## Task to carry out
All entries must be repeated exactly; do not include the pictures.

Pictures paired with source code:
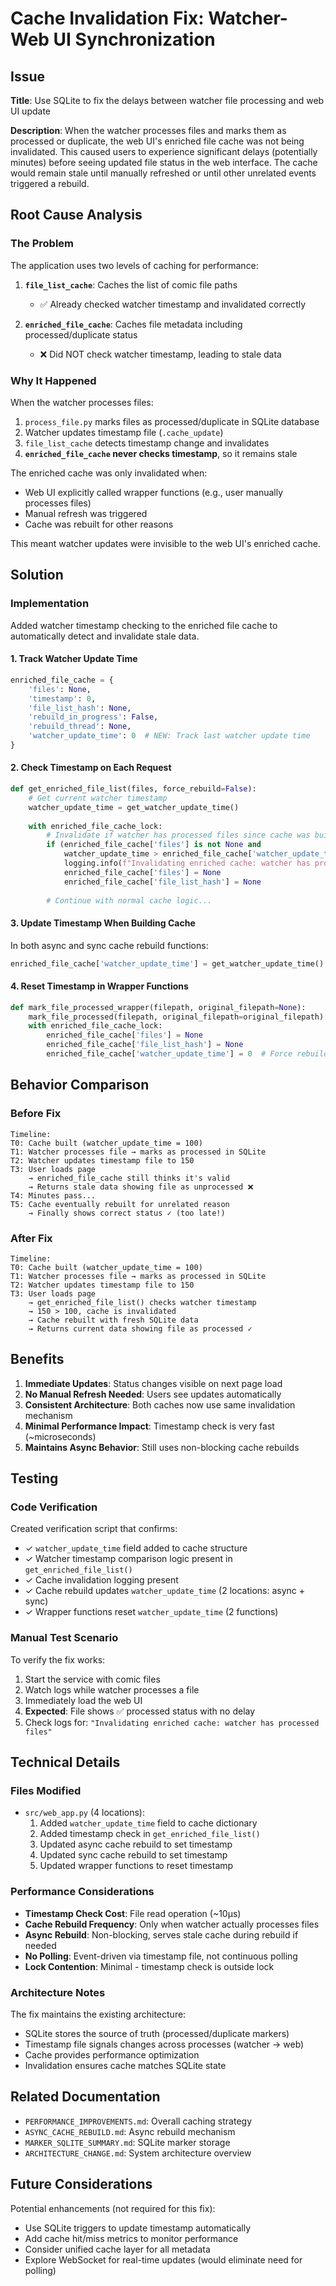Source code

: # Cache Invalidation Fix: Watcher-Web UI Synchronization

## Issue

**Title**: Use SQLite to fix the delays between watcher file processing and web UI update

**Description**: When the watcher processes files and marks them as processed or duplicate, the web UI's enriched file cache was not being invalidated. This caused users to experience significant delays (potentially minutes) before seeing updated file status in the web interface. The cache would remain stale until manually refreshed or until other unrelated events triggered a rebuild.

## Root Cause Analysis

### The Problem

The application uses two levels of caching for performance:

1. **`file_list_cache`**: Caches the list of comic file paths
   - ✅ Already checked watcher timestamp and invalidated correctly

2. **`enriched_file_cache`**: Caches file metadata including processed/duplicate status
   - ❌ Did NOT check watcher timestamp, leading to stale data

### Why It Happened

When the watcher processes files:
1. `process_file.py` marks files as processed/duplicate in SQLite database
2. Watcher updates timestamp file (`.cache_update`)
3. `file_list_cache` detects timestamp change and invalidates
4. **`enriched_file_cache` never checks timestamp**, so it remains stale

The enriched cache was only invalidated when:
- Web UI explicitly called wrapper functions (e.g., user manually processes files)
- Manual refresh was triggered
- Cache was rebuilt for other reasons

This meant watcher updates were invisible to the web UI's enriched cache.

## Solution

### Implementation

Added watcher timestamp checking to the enriched file cache to automatically detect and invalidate stale data.

#### 1. Track Watcher Update Time

```python
enriched_file_cache = {
    'files': None,
    'timestamp': 0,
    'file_list_hash': None,
    'rebuild_in_progress': False,
    'rebuild_thread': None,
    'watcher_update_time': 0  # NEW: Track last watcher update time
}
```

#### 2. Check Timestamp on Each Request

```python
def get_enriched_file_list(files, force_rebuild=False):
    # Get current watcher timestamp
    watcher_update_time = get_watcher_update_time()
    
    with enriched_file_cache_lock:
        # Invalidate if watcher has processed files since cache was built
        if (enriched_file_cache['files'] is not None and 
            watcher_update_time > enriched_file_cache['watcher_update_time']):
            logging.info(f"Invalidating enriched cache: watcher has processed files")
            enriched_file_cache['files'] = None
            enriched_file_cache['file_list_hash'] = None
        
        # Continue with normal cache logic...
```

#### 3. Update Timestamp When Building Cache

In both async and sync cache rebuild functions:

```python
enriched_file_cache['watcher_update_time'] = get_watcher_update_time()
```

#### 4. Reset Timestamp in Wrapper Functions

```python
def mark_file_processed_wrapper(filepath, original_filepath=None):
    mark_file_processed(filepath, original_filepath=original_filepath)
    with enriched_file_cache_lock:
        enriched_file_cache['files'] = None
        enriched_file_cache['file_list_hash'] = None
        enriched_file_cache['watcher_update_time'] = 0  # Force rebuild
```

## Behavior Comparison

### Before Fix

```
Timeline:
T0: Cache built (watcher_update_time = 100)
T1: Watcher processes file → marks as processed in SQLite
T2: Watcher updates timestamp file to 150
T3: User loads page
    → enriched_file_cache still thinks it's valid
    → Returns stale data showing file as unprocessed ❌
T4: Minutes pass...
T5: Cache eventually rebuilt for unrelated reason
    → Finally shows correct status ✓ (too late!)
```

### After Fix

```
Timeline:
T0: Cache built (watcher_update_time = 100)
T1: Watcher processes file → marks as processed in SQLite
T2: Watcher updates timestamp file to 150
T3: User loads page
    → get_enriched_file_list() checks watcher timestamp
    → 150 > 100, cache is invalidated
    → Cache rebuilt with fresh SQLite data
    → Returns current data showing file as processed ✓
```

## Benefits

1. **Immediate Updates**: Status changes visible on next page load
2. **No Manual Refresh Needed**: Users see updates automatically
3. **Consistent Architecture**: Both caches now use same invalidation mechanism
4. **Minimal Performance Impact**: Timestamp check is very fast (~microseconds)
5. **Maintains Async Behavior**: Still uses non-blocking cache rebuilds

## Testing

### Code Verification

Created verification script that confirms:
- ✓ `watcher_update_time` field added to cache structure
- ✓ Watcher timestamp comparison logic present in `get_enriched_file_list()`
- ✓ Cache invalidation logging present
- ✓ Cache rebuild updates `watcher_update_time` (2 locations: async + sync)
- ✓ Wrapper functions reset `watcher_update_time` (2 functions)

### Manual Test Scenario

To verify the fix works:

1. Start the service with comic files
2. Watch logs while watcher processes a file
3. Immediately load the web UI
4. **Expected**: File shows ✅ processed status with no delay
5. Check logs for: `"Invalidating enriched cache: watcher has processed files"`

## Technical Details

### Files Modified

- `src/web_app.py` (4 locations):
  1. Added `watcher_update_time` field to cache dictionary
  2. Added timestamp check in `get_enriched_file_list()` 
  3. Updated async cache rebuild to set timestamp
  4. Updated sync cache rebuild to set timestamp
  5. Updated wrapper functions to reset timestamp

### Performance Considerations

- **Timestamp Check Cost**: File read operation (~10μs)
- **Cache Rebuild Frequency**: Only when watcher actually processes files
- **Async Rebuild**: Non-blocking, serves stale cache during rebuild if needed
- **No Polling**: Event-driven via timestamp file, not continuous polling
- **Lock Contention**: Minimal - timestamp check is outside lock

### Architecture Notes

The fix maintains the existing architecture:
- SQLite stores the source of truth (processed/duplicate markers)
- Timestamp file signals changes across processes (watcher → web)
- Cache provides performance optimization
- Invalidation ensures cache matches SQLite state

## Related Documentation

- `PERFORMANCE_IMPROVEMENTS.md`: Overall caching strategy
- `ASYNC_CACHE_REBUILD.md`: Async rebuild mechanism
- `MARKER_SQLITE_SUMMARY.md`: SQLite marker storage
- `ARCHITECTURE_CHANGE.md`: System architecture overview

## Future Considerations

Potential enhancements (not required for this fix):
- Use SQLite triggers to update timestamp automatically
- Add cache hit/miss metrics to monitor performance
- Consider unified cache layer for all metadata
- Explore WebSocket for real-time updates (would eliminate need for polling)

## Answer for this exercise
Source code

: # Cache Invalidation Fix: Watcher-Web UI Synchronization

## Issue

**Title**: Use SQLite to fix the delays between watcher file processing and web UI update

**Description**: When the watcher processes files and marks them as processed or duplicate, the web UI's enriched file cache was not being invalidated. This caused users to experience significant delays (potentially minutes) before seeing updated file status in the web interface. The cache would remain stale until manually refreshed or until other unrelated events triggered a rebuild.

## Root Cause Analysis

### The Problem

The application uses two levels of caching for performance:

1. **`file_list_cache`**: Caches the list of comic file paths
   - ✅ Already checked watcher timestamp and invalidated correctly

2. **`enriched_file_cache`**: Caches file metadata including processed/duplicate status
   - ❌ Did NOT check watcher timestamp, leading to stale data

### Why It Happened

When the watcher processes files:
1. `process_file.py` marks files as processed/duplicate in SQLite database
2. Watcher updates timestamp file (`.cache_update`)
3. `file_list_cache` detects timestamp change and invalidates
4. **`enriched_file_cache` never checks timestamp**, so it remains stale

The enriched cache was only invalidated when:
- Web UI explicitly called wrapper functions (e.g., user manually processes files)
- Manual refresh was triggered
- Cache was rebuilt for other reasons

This meant watcher updates were invisible to the web UI's enriched cache.

## Solution

### Implementation

Added watcher timestamp checking to the enriched file cache to automatically detect and invalidate stale data.

#### 1. Track Watcher Update Time

```python
enriched_file_cache = {
    'files': None,
    'timestamp': 0,
    'file_list_hash': None,
    'rebuild_in_progress': False,
    'rebuild_thread': None,
    'watcher_update_time': 0  # NEW: Track last watcher update time
}
```

#### 2. Check Timestamp on Each Request

```python
def get_enriched_file_list(files, force_rebuild=False):
    # Get current watcher timestamp
    watcher_update_time = get_watcher_update_time()
    
    with enriched_file_cache_lock:
        # Invalidate if watcher has processed files since cache was built
        if (enriched_file_cache['files'] is not None and 
            watcher_update_time > enriched_file_cache['watcher_update_time']):
            logging.info(f"Invalidating enriched cache: watcher has processed files")
            enriched_file_cache['files'] = None
            enriched_file_cache['file_list_hash'] = None
        
        # Continue with normal cache logic...
```

#### 3. Update Timestamp When Building Cache

In both async and sync cache rebuild functions:

```python
enriched_file_cache['watcher_update_time'] = get_watcher_update_time()
```

#### 4. Reset Timestamp in Wrapper Functions

```python
def mark_file_processed_wrapper(filepath, original_filepath=None):
    mark_file_processed(filepath, original_filepath=original_filepath)
    with enriched_file_cache_lock:
        enriched_file_cache['files'] = None
        enriched_file_cache['file_list_hash'] = None
        enriched_file_cache['watcher_update_time'] = 0  # Force rebuild
```

## Behavior Comparison

### Before Fix

```
Timeline:
T0: Cache built (watcher_update_time = 100)
T1: Watcher processes file → marks as processed in SQLite
T2: Watcher updates timestamp file to 150
T3: User loads page
    → enriched_file_cache still thinks it's valid
    → Returns stale data showing file as unprocessed ❌
T4: Minutes pass...
T5: Cache eventually rebuilt for unrelated reason
    → Finally shows correct status ✓ (too late!)
```

### After Fix

```
Timeline:
T0: Cache built (watcher_update_time = 100)
T1: Watcher processes file → marks as processed in SQLite
T2: Watcher updates timestamp file to 150
T3: User loads page
    → get_enriched_file_list() checks watcher timestamp
    → 150 > 100, cache is invalidated
    → Cache rebuilt with fresh SQLite data
    → Returns current data showing file as processed ✓
```

## Benefits

1. **Immediate Updates**: Status changes visible on next page load
2. **No Manual Refresh Needed**: Users see updates automatically
3. **Consistent Architecture**: Both caches now use same invalidation mechanism
4. **Minimal Performance Impact**: Timestamp check is very fast (~microseconds)
5. **Maintains Async Behavior**: Still uses non-blocking cache rebuilds

## Testing

### Code Verification

Created verification script that confirms:
- ✓ `watcher_update_time` field added to cache structure
- ✓ Watcher timestamp comparison logic present in `get_enriched_file_list()`
- ✓ Cache invalidation logging present
- ✓ Cache rebuild updates `watcher_update_time` (2 locations: async + sync)
- ✓ Wrapper functions reset `watcher_update_time` (2 functions)

### Manual Test Scenario

To verify the fix works:

1. Start the service with comic files
2. Watch logs while watcher processes a file
3. Immediately load the web UI
4. **Expected**: File shows ✅ processed status with no delay
5. Check logs for: `"Invalidating enriched cache: watcher has processed files"`

## Technical Details

### Files Modified

- `src/web_app.py` (4 locations):
  1. Added `watcher_update_time` field to cache dictionary
  2. Added timestamp check in `get_enriched_file_list()` 
  3. Updated async cache rebuild to set timestamp
  4. Updated sync cache rebuild to set timestamp
  5. Updated wrapper functions to reset timestamp

### Performance Considerations

- **Timestamp Check Cost**: File read operation (~10μs)
- **Cache Rebuild Frequency**: Only when watcher actually processes files
- **Async Rebuild**: Non-blocking, serves stale cache during rebuild if needed
- **No Polling**: Event-driven via timestamp file, not continuous polling
- **Lock Contention**: Minimal - timestamp check is outside lock

### Architecture Notes

The fix maintains the existing architecture:
- SQLite stores the source of truth (processed/duplicate markers)
- Timestamp file signals changes across processes (watcher → web)
- Cache provides performance optimization
- Invalidation ensures cache matches SQLite state

## Related Documentation

- `PERFORMANCE_IMPROVEMENTS.md`: Overall caching strategy
- `ASYNC_CACHE_REBUILD.md`: Async rebuild mechanism
- `MARKER_SQLITE_SUMMARY.md`: SQLite marker storage
- `ARCHITECTURE_CHANGE.md`: System architecture overview

## Future Considerations

Potential enhancements (not required for this fix):
- Use SQLite triggers to update timestamp automatically
- Add cache hit/miss metrics to monitor performance
- Consider unified cache layer for all metadata
- Explore WebSocket for real-time updates (would eliminate need for polling)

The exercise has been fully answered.